Representantes da categoria da Saúde reivindicam o pagamento de benefícios como adicional noturno, risco de vida, ticket alimentação e vale transporte do Governo do Amazonas

Manaus – A sede da Assembleia Legislativa do Estado (ALE-AM), na Avenida Mário Ypiranga, zona centro-sul de Manaus, foi palco de mais protestos contra o governador do Amazonas, Wilson Lima. Representantes da categoria da Saúde reivindicam o pagamento de direitos trabalhistas, como adicional noturno, risco de vida, ticket alimentação e vale transporte.

De acordo com a presidente do Sindicato dos Trabalhadores em Santas Casas, Entidades Filantrópicas e Religiosas e em Estabelecimento de Serviços de Saúde do Estado do Amazonas (Sindpriv), Graciete Mouzinho, os benefícios não estão sendo pagos.

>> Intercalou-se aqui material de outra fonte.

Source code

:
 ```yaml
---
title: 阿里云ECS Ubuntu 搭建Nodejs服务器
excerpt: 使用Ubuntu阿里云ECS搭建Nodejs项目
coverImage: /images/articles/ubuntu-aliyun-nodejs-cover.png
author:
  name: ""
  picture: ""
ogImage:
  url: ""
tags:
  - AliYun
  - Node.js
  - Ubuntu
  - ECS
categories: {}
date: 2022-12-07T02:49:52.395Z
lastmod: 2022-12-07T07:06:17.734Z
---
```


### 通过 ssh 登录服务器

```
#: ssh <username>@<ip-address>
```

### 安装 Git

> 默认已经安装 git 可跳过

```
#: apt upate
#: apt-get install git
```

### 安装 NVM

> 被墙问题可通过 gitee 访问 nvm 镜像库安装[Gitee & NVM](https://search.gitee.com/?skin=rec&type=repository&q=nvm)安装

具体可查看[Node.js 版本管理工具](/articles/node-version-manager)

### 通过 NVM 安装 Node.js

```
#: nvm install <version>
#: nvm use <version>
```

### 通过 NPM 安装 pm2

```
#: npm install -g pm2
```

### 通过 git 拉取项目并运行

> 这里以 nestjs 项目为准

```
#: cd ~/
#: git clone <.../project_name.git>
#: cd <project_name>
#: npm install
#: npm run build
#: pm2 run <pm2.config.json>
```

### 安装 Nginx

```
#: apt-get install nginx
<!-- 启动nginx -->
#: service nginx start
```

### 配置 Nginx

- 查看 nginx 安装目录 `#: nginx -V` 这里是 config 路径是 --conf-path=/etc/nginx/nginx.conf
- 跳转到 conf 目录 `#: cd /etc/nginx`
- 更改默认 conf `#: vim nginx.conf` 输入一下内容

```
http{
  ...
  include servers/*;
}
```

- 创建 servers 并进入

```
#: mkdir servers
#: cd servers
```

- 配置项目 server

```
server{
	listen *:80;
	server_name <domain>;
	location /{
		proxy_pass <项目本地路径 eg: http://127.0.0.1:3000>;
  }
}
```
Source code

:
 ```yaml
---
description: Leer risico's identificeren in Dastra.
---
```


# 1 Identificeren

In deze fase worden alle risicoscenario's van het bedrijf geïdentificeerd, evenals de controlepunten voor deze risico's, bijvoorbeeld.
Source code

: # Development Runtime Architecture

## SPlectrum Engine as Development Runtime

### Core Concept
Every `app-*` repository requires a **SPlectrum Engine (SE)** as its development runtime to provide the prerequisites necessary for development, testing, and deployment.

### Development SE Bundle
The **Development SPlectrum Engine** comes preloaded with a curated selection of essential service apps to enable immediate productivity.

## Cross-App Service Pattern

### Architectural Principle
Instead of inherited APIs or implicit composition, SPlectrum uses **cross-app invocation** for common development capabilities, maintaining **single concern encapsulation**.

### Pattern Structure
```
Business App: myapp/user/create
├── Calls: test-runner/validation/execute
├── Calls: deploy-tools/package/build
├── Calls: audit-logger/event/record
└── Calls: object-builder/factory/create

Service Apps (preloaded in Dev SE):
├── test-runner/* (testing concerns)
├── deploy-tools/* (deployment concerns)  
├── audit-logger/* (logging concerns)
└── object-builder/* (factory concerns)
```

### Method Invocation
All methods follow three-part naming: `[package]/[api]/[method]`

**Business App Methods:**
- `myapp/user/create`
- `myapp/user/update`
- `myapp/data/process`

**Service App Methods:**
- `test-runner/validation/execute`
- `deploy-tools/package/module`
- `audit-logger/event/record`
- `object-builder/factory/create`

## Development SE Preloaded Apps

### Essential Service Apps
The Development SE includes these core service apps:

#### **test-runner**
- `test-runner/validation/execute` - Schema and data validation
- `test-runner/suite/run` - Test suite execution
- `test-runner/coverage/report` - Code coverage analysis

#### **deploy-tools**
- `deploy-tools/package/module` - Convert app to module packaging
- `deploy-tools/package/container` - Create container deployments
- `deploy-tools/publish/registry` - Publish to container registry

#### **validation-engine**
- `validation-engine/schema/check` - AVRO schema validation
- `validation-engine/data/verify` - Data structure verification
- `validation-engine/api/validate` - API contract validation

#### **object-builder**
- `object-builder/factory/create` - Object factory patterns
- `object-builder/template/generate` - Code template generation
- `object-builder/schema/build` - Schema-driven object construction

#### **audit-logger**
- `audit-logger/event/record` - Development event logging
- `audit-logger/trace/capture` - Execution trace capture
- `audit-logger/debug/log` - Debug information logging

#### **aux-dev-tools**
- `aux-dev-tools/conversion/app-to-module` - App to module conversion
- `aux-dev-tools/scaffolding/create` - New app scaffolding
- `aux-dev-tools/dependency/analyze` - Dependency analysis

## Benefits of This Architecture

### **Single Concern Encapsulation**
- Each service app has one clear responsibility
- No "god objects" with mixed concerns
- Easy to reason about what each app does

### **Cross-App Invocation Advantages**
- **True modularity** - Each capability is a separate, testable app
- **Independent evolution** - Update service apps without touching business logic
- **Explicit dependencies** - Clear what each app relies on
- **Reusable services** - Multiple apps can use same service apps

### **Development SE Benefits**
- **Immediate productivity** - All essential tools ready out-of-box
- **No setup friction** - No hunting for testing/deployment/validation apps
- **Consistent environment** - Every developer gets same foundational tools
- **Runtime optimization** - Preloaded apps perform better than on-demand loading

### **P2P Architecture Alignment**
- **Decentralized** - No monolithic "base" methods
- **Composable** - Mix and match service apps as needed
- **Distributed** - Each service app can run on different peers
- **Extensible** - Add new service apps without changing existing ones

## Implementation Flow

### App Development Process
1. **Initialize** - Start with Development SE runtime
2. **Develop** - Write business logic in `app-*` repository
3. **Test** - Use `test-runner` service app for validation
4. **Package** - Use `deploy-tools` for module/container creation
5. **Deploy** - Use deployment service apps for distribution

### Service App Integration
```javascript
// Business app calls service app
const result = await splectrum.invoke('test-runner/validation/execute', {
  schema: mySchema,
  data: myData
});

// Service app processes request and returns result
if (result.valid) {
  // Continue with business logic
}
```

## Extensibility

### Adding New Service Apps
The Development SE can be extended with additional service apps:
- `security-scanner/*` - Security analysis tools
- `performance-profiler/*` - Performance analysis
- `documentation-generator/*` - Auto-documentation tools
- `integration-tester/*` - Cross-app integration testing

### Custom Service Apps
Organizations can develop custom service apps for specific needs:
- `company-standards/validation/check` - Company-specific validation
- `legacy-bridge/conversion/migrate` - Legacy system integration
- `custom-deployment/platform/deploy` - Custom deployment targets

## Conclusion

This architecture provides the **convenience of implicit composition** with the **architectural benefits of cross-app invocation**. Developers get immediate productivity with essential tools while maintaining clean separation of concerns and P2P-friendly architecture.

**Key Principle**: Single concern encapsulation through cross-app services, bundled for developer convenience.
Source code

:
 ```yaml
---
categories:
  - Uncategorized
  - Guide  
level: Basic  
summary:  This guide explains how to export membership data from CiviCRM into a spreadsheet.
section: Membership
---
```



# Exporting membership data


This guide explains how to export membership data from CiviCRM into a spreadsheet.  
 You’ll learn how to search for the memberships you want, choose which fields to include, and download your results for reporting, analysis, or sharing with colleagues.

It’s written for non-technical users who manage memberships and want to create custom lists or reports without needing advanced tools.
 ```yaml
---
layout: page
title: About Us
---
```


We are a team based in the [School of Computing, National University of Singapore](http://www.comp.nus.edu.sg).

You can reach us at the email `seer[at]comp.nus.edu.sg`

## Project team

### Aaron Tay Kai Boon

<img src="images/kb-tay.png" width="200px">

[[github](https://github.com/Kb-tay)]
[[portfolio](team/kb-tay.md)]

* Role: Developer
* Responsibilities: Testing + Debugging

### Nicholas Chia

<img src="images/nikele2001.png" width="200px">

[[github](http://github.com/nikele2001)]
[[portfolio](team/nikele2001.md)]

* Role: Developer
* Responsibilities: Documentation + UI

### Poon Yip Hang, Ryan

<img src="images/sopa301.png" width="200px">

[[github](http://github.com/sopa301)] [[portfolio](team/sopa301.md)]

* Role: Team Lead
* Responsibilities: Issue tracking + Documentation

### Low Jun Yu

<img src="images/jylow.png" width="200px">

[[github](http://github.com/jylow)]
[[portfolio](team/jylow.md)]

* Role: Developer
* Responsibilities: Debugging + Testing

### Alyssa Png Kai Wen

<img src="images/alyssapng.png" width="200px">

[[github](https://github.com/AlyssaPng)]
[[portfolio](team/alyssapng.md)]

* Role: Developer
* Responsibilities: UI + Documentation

“E tem como provar que eles (trabalhadores) não estão recebendo o adicional noturno, nem o risco de vida direito. Desde quando eles foram contratados, dia 8 de janeiro de 2020, que não recebem esse risco de vida. Então, a nossa reivindicação é isso, porque nós somos pais de família, nós queremos respeito, nós queremos dignidade”, explicou.

Profissionais da Saúde reivindicam que o Governo do Amazonas pague os direitos trabalhistas (Foto: Natasha Pinto / Divulgação)

Ainda segundo a presidente do Sindpriv, a jornada de trabalho é de 12 horas, mas muitos estão cumprindo 24 horas de serviço para conseguir pagar as contas. Segundo ela, o salário dos servidores é de R$1.580, e às vezes o descanso dado para 12 horas de trabalho é de, apenas, 30 minutos.

“Nós não queremos aplausos porque não paga nossas dívidas. Nós não queremos que chamem a gente de herói, porque nós não somos Mulher-Maravilha, nem Super-Homem. Somos seres humanos de carne e osso, somos pais de família. Por trás das nossas máscaras existem pais de família que saem de casa e que não sabem se vão voltar. Queremos nossos direitos, que estão tirando da gente. Pague um salário, um piso salarial pra gente”, completou Graciete Mouzinho.

Desvalorização

Quem confirma as denúncias é a funcionária da Saúde Geovanna de Castro, que disse que o governador Wilson Lima deveria valorizar a classe, pois é ela que luta pelos pacientes que estão morrendo por falta de insumos nas unidades de Saúde.

“Estamos pegando dois, três contratos para ver se a gente consegue ter um salário mais digno, e mesmo assim falta. Não vem adicional noturno, não temos direito no ticket alimentação, não temos direito nos 40%, não temos direito de insalubridade, não temos direito em nada. Para muitos colegas que estão aí zombando da gente (…), queria dizer que estou lutando pelo meu direito, que estou trabalhando, estudei para isso. Estou aqui representando a minha equipe, por isso quero meu direito”, disse.

Até o fechamento desta matéria, nenhum deputado estadual da Casa Legislativa procurou os manifestantes. Às 10h, a ALE iniciou a sessão plenária para discussão das pautas do dia.